TASK DETAILS:
Search the listing below for the word "subsubsection" and return each line that contains it.
○ ○ ○ ○
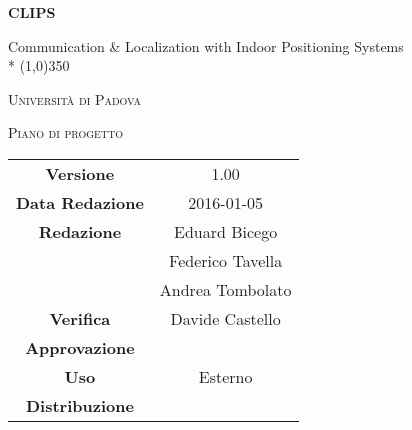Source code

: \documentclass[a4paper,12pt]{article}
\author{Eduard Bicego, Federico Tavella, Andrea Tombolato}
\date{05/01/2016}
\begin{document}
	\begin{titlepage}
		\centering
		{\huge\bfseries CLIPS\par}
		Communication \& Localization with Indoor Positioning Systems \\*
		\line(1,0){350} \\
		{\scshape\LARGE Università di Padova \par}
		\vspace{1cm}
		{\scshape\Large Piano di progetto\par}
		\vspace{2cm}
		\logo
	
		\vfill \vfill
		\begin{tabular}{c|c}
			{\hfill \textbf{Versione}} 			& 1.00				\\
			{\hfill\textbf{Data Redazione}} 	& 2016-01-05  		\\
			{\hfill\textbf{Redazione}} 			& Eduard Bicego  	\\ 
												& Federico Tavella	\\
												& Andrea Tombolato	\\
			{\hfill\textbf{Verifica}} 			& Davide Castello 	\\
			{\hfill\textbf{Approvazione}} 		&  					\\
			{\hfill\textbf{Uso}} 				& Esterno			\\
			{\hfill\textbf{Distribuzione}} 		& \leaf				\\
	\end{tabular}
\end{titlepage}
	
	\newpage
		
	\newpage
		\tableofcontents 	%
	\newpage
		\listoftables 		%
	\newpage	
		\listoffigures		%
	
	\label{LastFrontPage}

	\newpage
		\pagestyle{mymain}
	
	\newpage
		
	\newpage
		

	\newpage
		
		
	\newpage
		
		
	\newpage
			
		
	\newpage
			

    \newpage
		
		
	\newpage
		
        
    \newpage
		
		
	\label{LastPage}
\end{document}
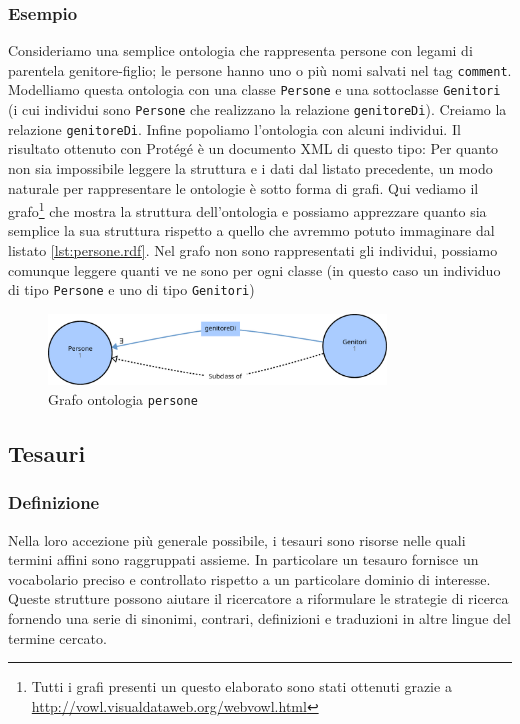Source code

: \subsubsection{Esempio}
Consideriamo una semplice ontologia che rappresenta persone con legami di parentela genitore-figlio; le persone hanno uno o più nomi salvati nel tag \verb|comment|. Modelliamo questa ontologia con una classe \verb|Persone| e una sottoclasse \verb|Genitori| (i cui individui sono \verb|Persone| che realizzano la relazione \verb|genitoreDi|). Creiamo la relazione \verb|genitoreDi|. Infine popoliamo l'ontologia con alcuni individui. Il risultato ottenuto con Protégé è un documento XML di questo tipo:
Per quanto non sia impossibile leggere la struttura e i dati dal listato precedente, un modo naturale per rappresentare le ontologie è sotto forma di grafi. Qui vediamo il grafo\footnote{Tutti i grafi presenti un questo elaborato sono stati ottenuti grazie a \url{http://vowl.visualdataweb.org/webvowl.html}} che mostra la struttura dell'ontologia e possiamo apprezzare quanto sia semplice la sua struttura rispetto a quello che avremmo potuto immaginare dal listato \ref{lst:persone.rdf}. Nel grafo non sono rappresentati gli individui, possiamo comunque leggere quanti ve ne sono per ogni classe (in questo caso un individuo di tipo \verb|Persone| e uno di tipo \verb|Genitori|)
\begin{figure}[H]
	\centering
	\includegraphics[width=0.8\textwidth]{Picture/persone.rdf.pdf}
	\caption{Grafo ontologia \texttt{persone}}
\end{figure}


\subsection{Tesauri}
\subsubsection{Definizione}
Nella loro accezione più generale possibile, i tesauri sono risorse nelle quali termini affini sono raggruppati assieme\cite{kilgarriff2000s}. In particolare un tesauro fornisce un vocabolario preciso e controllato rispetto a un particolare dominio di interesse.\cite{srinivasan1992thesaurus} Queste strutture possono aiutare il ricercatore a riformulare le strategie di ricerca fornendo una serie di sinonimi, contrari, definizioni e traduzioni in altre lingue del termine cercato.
○ ○ ○ ○
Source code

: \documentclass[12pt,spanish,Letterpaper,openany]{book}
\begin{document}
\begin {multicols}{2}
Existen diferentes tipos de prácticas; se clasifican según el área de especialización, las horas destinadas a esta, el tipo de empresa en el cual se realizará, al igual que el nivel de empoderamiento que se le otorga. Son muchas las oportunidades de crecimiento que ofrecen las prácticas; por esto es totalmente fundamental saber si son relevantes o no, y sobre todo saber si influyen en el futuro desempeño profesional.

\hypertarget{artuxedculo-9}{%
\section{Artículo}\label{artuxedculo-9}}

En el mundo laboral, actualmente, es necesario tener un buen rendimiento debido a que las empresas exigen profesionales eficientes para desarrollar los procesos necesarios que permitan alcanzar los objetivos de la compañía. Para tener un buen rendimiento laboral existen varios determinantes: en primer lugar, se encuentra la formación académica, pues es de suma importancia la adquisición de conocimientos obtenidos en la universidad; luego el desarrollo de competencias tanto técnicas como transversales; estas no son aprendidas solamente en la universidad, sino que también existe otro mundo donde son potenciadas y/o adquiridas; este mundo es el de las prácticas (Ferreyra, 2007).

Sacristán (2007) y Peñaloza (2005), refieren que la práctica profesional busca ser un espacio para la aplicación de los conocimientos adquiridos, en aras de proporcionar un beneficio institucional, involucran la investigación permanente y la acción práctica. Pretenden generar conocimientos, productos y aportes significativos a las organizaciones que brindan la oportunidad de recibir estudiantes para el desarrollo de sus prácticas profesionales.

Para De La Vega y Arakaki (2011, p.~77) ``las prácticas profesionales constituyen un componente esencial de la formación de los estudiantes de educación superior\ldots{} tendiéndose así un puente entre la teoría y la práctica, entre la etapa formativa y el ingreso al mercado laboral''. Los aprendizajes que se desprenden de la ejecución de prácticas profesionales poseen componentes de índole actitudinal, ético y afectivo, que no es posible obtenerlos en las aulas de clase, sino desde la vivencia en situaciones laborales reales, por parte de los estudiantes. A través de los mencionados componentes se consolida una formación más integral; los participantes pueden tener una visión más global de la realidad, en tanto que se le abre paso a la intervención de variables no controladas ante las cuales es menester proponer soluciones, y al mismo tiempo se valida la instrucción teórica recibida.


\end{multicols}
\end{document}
○ ○ ○ ○
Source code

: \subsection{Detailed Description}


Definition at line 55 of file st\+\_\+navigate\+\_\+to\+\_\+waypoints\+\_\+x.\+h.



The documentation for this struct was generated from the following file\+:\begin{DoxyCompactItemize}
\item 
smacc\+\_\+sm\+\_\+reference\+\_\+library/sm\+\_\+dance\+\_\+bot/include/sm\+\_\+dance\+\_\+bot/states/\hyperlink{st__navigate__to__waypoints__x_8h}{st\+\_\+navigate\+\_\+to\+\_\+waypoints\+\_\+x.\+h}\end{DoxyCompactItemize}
○ ○ ○ ○
SOLUTION:
: \subsubsection{Esempio}
\subsubsection{Definizione}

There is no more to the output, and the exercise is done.